**** MATERIALS PROVIDED ****
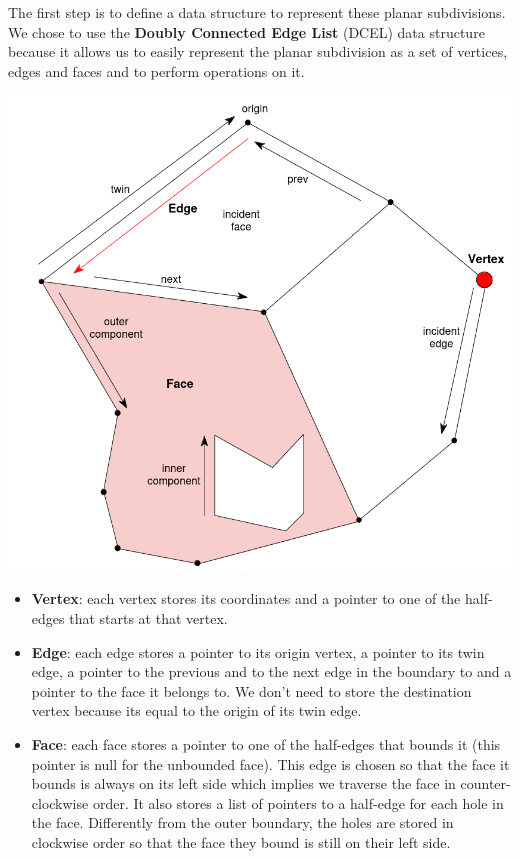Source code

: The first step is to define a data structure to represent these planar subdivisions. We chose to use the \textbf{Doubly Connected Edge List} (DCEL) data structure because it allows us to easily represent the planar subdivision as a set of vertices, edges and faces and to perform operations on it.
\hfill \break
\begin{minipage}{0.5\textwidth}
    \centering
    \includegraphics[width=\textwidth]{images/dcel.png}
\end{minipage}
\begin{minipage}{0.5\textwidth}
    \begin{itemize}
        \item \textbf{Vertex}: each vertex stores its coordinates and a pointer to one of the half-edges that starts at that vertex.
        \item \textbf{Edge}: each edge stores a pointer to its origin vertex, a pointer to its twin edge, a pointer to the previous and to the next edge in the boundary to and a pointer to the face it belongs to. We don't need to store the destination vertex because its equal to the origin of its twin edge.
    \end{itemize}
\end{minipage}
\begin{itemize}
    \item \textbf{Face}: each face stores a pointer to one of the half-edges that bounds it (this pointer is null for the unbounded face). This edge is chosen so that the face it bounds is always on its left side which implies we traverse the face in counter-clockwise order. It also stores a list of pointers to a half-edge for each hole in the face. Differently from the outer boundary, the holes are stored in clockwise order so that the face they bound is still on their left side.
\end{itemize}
****
**** MATERIALS PROVIDED ****
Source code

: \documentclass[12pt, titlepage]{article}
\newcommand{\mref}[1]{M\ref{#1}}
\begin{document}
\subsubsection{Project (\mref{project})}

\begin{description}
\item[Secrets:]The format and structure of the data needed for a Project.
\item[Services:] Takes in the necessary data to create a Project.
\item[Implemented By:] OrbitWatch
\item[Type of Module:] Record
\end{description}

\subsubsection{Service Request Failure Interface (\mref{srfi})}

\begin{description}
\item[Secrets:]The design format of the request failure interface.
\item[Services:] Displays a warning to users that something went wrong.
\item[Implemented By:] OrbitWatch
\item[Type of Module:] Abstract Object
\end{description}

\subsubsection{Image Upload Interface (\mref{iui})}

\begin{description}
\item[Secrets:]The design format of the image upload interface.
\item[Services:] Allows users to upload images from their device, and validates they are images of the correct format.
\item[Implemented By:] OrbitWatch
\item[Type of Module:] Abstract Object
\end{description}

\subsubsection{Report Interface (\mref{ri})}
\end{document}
****
**** MATERIALS PROVIDED ****
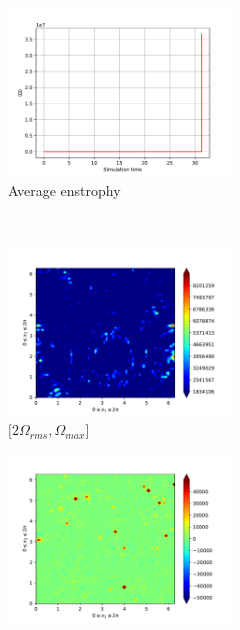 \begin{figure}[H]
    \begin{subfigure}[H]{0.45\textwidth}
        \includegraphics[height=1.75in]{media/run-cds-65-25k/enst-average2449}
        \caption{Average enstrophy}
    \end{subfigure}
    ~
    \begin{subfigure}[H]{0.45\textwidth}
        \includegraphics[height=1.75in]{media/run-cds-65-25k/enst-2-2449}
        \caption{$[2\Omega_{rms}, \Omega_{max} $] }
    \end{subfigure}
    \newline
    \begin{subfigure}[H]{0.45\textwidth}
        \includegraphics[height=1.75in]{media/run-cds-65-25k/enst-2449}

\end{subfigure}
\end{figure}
****
Among the entries, how many lines include the word "itemize"? Give only the number.

▶ _SOLUTION TO THIS EXERCISE_:
4